During the German occupation of Norway (1940–1945) the Nazi regime and its collaborators established a large network of detention sites across the country. These ranged from transit and imprisonment centers to forced-labour camps and locations used for mass murder or execution. The sites detained a wide variety of people: political prisoners and resistance fighters, Jewish citizens before deportation, Roma and Sinti, Soviet prisoners of war, and others deemed threats to German rule. Estimates of how many separate sites existed vary; research projects have catalogued several hundred camps, including many small temporary depots and work detachments.

Types of camps and typical conditions

Camps in Norway were not uniform. Common types included:

  • Transit and holding camps used to gather prisoners before deportation or transfer to mainland Europe;
  • Forced-labour sites and work detachments where prisoners performed construction, road-building, mining, or military-support tasks;
  • Concentration and incarceration camps for political prisoners, members of the resistance, and civilians; and
  • Prisoner-of-war compounds, often run under brutal conditions, notably for Soviet POWs.
  • Conditions varied by camp and period but often involved overcrowding, insufficient food, harsh climate exposure, forced labour, and mistreatment by guards. Mortality rates were high in some prisoner groups, particularly among Soviet POWs and deported groups.

Notable sites

Several camps are well documented in Norwegian history. Grini, near Oslo, became the largest and most prominent incarceration camp for political prisoners and resistance members. Falstad in central Norway is known for executions and harsh treatment. Other known camps and compounds included Berg (used in part for Jews before deportation), Espeland and Ulven near Bergen, and a number of smaller installations scattered from the south to the far north of the country. Many of these places have been subject to local research, commemoration, or conversion into museums and memorials.

Administration and responsibility

The camps were operated under German authority—variously by the SS, the Wehrmacht, the Gestapo, or other occupying institutions—and often with assistance from Norwegian collaborationist structures such as parts of the police and administrative bodies. This shared responsibility has been an important subject of legal and historical scrutiny in postwar Norway.

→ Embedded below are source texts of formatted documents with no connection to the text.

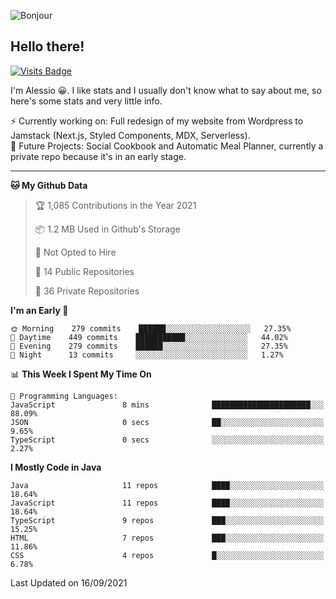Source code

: ![Bonjour](https://i.redd.it/ayih4qogh2a51.png)

## Hello there!
[![Visits Badge](https://badges.pufler.dev/visits/PandaSekh/PandaSekh)](https://alessiofranceschi.me)

I'm Alessio 😀. I like stats and I usually don't know what to say about me, so here's some stats and very little info.

⚡ Currently working on: Full redesign of my website from Wordpress to Jamstack (Next.js, Styled Components, MDX, Serverless).  
🤔 Future Projects: Social Cookbook and Automatic Meal Planner, currently a private repo because it's in an early stage.

---

<!--START_SECTION:waka-->
**🐱 My Github Data** 

> 🏆 1,085 Contributions in the Year 2021
 > 
> 📦 1.2 MB Used in Github's Storage 
 > 
> 🚫 Not Opted to Hire
 > 
> 📜 14 Public Repositories 
 > 
> 🔑 36 Private Repositories  
 > 
**I'm an Early 🐤** 

```text
🌞 Morning    279 commits    ██████░░░░░░░░░░░░░░░░░░░   27.35% 
🌆 Daytime    449 commits    ███████████░░░░░░░░░░░░░░   44.02% 
🌃 Evening    279 commits    ██████░░░░░░░░░░░░░░░░░░░   27.35% 
🌙 Night      13 commits     ░░░░░░░░░░░░░░░░░░░░░░░░░   1.27%

```


📊 **This Week I Spent My Time On** 

```text
💬 Programming Languages: 
JavaScript               8 mins              ██████████████████████░░░   88.09% 
JSON                     0 secs              ██░░░░░░░░░░░░░░░░░░░░░░░   9.65% 
TypeScript               0 secs              ░░░░░░░░░░░░░░░░░░░░░░░░░   2.27%

```

**I Mostly Code in Java** 

```text
Java                     11 repos            ████░░░░░░░░░░░░░░░░░░░░░   18.64% 
JavaScript               11 repos            ████░░░░░░░░░░░░░░░░░░░░░   18.64% 
TypeScript               9 repos             ███░░░░░░░░░░░░░░░░░░░░░░   15.25% 
HTML                     7 repos             ███░░░░░░░░░░░░░░░░░░░░░░   11.86% 
CSS                      4 repos             █░░░░░░░░░░░░░░░░░░░░░░░░   6.78%

```



 Last Updated on 16/09/2021
<!--END_SECTION:waka-->

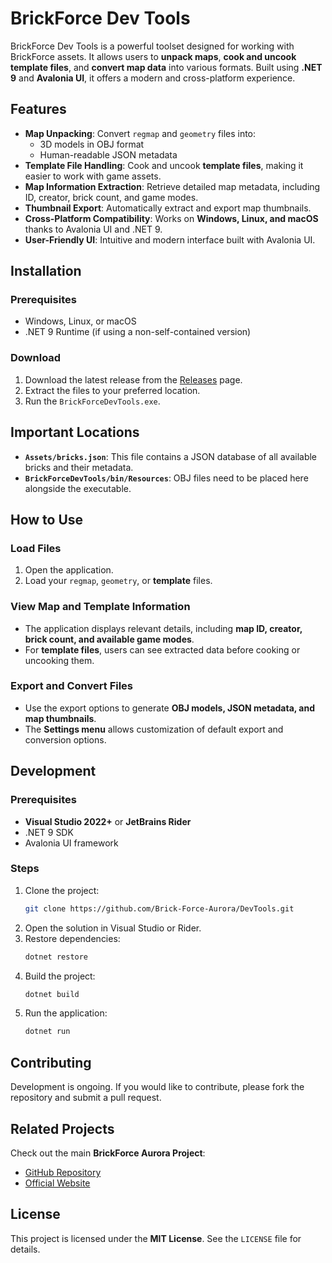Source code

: # BrickForce Dev Tools

BrickForce Dev Tools is a powerful toolset designed for working with BrickForce assets. It allows users to **unpack maps**, **cook and uncook template files**, and **convert map data** into various formats. Built using **.NET 9** and **Avalonia UI**, it offers a modern and cross-platform experience.

## Features
- **Map Unpacking**: Convert `regmap` and `geometry` files into:
  - 3D models in OBJ format
  - Human-readable JSON metadata
- **Template File Handling**: Cook and uncook **template files**, making it easier to work with game assets.
- **Map Information Extraction**: Retrieve detailed map metadata, including ID, creator, brick count, and game modes.
- **Thumbnail Export**: Automatically extract and export map thumbnails.
- **Cross-Platform Compatibility**: Works on **Windows, Linux, and macOS** thanks to Avalonia UI and .NET 9.
- **User-Friendly UI**: Intuitive and modern interface built with Avalonia UI.

## Installation
### Prerequisites
- Windows, Linux, or macOS
- .NET 9 Runtime (if using a non-self-contained version)

### Download
1. Download the latest release from the [Releases](https://github.com/Brick-Force-Aurora/DevTools/releases) page.
2. Extract the files to your preferred location.
3. Run the `BrickForceDevTools.exe`.

## Important Locations
- **`Assets/bricks.json`**: This file contains a JSON database of all available bricks and their metadata.
- **`BrickForceDevTools/bin/Resources`**: OBJ files need to be placed here alongside the executable.

## How to Use
### Load Files
1. Open the application.
2. Load your `regmap`, `geometry`, or **template** files.

### View Map and Template Information
- The application displays relevant details, including **map ID, creator, brick count, and available game modes**.
- For **template files**, users can see extracted data before cooking or uncooking them.

### Export and Convert Files
- Use the export options to generate **OBJ models, JSON metadata, and map thumbnails**.
- The **Settings menu** allows customization of default export and conversion options.

## Development
### Prerequisites
- **Visual Studio 2022+** or **JetBrains Rider**
- .NET 9 SDK
- Avalonia UI framework

### Steps
1. Clone the project:
   ```sh
   git clone https://github.com/Brick-Force-Aurora/DevTools.git
   ```
2. Open the solution in Visual Studio or Rider.
3. Restore dependencies:
   ```sh
   dotnet restore
   ```
4. Build the project:
   ```sh
   dotnet build
   ```
5. Run the application:
   ```sh
   dotnet run
   ```

## Contributing
Development is ongoing. If you would like to contribute, please fork the repository and submit a pull request.

## Related Projects
Check out the main **BrickForce Aurora Project**:
- [GitHub Repository](https://github.com/Brick-Force-Aurora)
- [Official Website](https://brick-force-aurora.github.io/Website/)

## License
This project is licensed under the **MIT License**. See the `LICENSE` file for details.

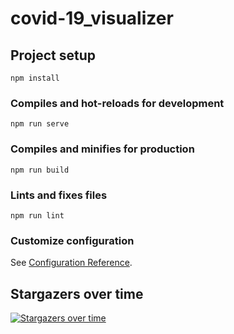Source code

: # covid-19_visualizer

## Project setup
```
npm install
```

### Compiles and hot-reloads for development
```
npm run serve
```

### Compiles and minifies for production
```
npm run build
```

### Lints and fixes files
```
npm run lint
```

### Customize configuration
See [Configuration Reference](https://cli.vuejs.org/config/).



## Stargazers over time

[![Stargazers over time](https://starchart.cc/Sitoi/dailycheckin.svg)](https://starchart.cc/Sitoi/dailycheckin)
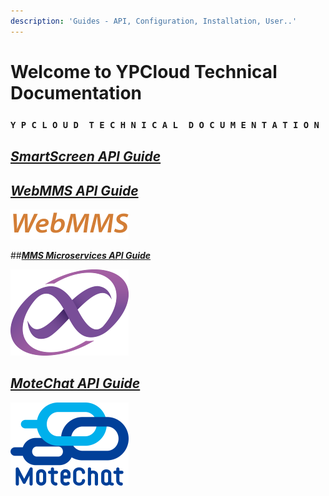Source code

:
 ```yaml
---
description: 'Guides - API, Configuration, Installation, User..'
---
```


# Welcome to YPCloud Technical Documentation

### `Y P C L O U D  T E C H N I C A L  D O C U M E N T A T I O N`

## [_**SmartScreen API Guide**_](https://gitbook.ypcloud.com/smartscreen-api-guide/)

## [_**WebMMS API Guide**_](https://gitbook.ypcloud.com/webmms-api-guide/)

![](.gitbook/assets/webmms_s.png)

##[_**MMS Microservices  API Guide**_](https://gitbook.ypcloud.com/mms-microservices-api-guide/)

![](.gitbook/assets/mms_s.png)

## [_**MoteChat API Guide**_](https://gitbook.ypcloud.com/motechat-api-guide/)

![](.gitbook/assets/mc_s.png)



 



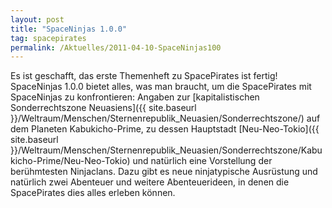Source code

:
 ```yaml
---
layout: post
title: "SpaceNinjas 1.0.0"
tag: spacepirates
permalink: /Aktuelles/2011-04-10-SpaceNinjas100
---
```


Es ist geschafft, das erste Themenheft zu SpacePirates ist fertig! SpaceNinjas 1.0.0 bietet alles, was man braucht, um die SpacePirates mit SpaceNinjas zu konfrontieren: 
Angaben zur [kapitalistischen Sonderrechtszone Neuasiens]({{ site.baseurl }}/Weltraum/Menschen/Sternenrepublik_Neuasien/Sonderrechtszone/) auf dem Planeten Kabukicho-Prime, zu dessen Hauptstadt [Neu-Neo-Tokio]({{ site.baseurl }}/Weltraum/Menschen/Sternenrepublik_Neuasien/Sonderrechtszone/Kabukicho-Prime/Neu-Neo-Tokio) und natürlich eine Vorstellung der berühmtesten Ninjaclans. Dazu gibt es neue ninjatypische Ausrüstung und natürlich zwei Abenteuer und weitere Abenteuerideen, in denen die SpacePirates dies alles erleben können.
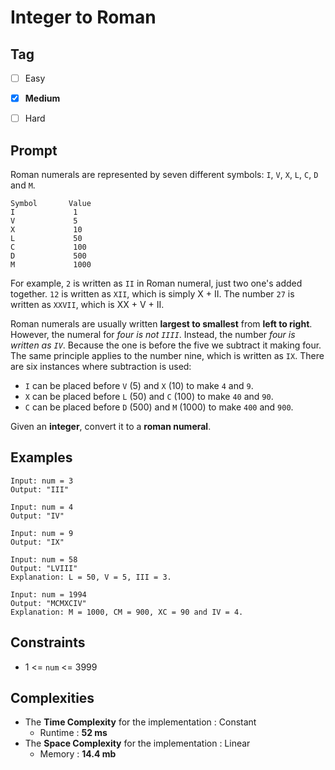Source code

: # Integer to Roman
## Tag
- [ ] Easy 
- [x] **Medium**  
- [ ] Hard 
  

## Prompt
Roman numerals are represented by seven different symbols: `I`, `V`, `X`, `L`, `C`, `D` and `M`.  
```  
Symbol       Value
I             1
V             5
X             10
L             50
C             100
D             500
M             1000
```
For example, `2` is written as `II` in Roman numeral, just two one's added together. `12` is written as `XII`, which is simply X + II. The number `27` is written as `XXVII`, which is XX + V + II.  
  
Roman numerals are usually written **largest to smallest** from **left to right**. However, the numeral for *four is not `IIII`*. Instead, the number *four is written as `IV`*. Because the one is before the five we subtract it making four. The same principle applies to the number nine, which is written as `IX`. There are six instances where subtraction is used:  
* `I` can be placed before `V` (5) and `X` (10) to make `4` and `9`. 
* `X` can be placed before `L` (50) and `C` (100) to make `40` and `90`. 
* `C` can be placed before `D` (500) and `M` (1000) to make `400` and `900`.  
  
Given an **integer**, convert it to a **roman numeral**.  
  
## Examples
```
Input: num = 3
Output: "III"
```
```
Input: num = 4
Output: "IV"
```
```
Input: num = 9
Output: "IX"
```
```
Input: num = 58
Output: "LVIII"
Explanation: L = 50, V = 5, III = 3.
```
```
Input: num = 1994
Output: "MCMXCIV"
Explanation: M = 1000, CM = 900, XC = 90 and IV = 4.
```
  
## Constraints
* 1 <= `num` <= 3999
  
## Complexities
* The **Time Complexity** for the implementation : Constant
  * Runtime : **52 ms**  
* The **Space Complexity** for the implementation : Linear
  * Memory : **14.4 mb**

Scale, victims, and deportations

Exact counts of camps and inmates are difficult because many sites were temporary or poorly documented. Scholarly projects and local inquiries have produced differing totals but consistently show that hundreds of separate sites were used for imprisonment or forced labour. Victim groups included thousands of political detainees, hundreds deported to Nazi extermination or concentration camps, and large numbers of Soviet POWs who suffered very high death rates. The wartime deportation of Norway’s Jewish population—many of whom were first held in local facilities—resulted in a significant portion being sent to killing centres in occupied Europe.

Research, remembrance and education

Since 1945 historians, survivors, municipalities and national institutions have worked to document the camps and preserve memory. Local museums, memorials at former camp sites, and national research projects systematically record names, locations and testimonies to create a fuller picture of the occupation’s detention system. For more on ongoing cataloguing and study of these sites see research project resources.

Understanding the full extent of Nazi camps in Norway requires attention to both the major, well-known camps and the many smaller or temporary facilities that together formed a coercive system under occupation. The topic remains an active field of research and public remembrance in Norway, central to debates about responsibility, resistance and the experiences of victims.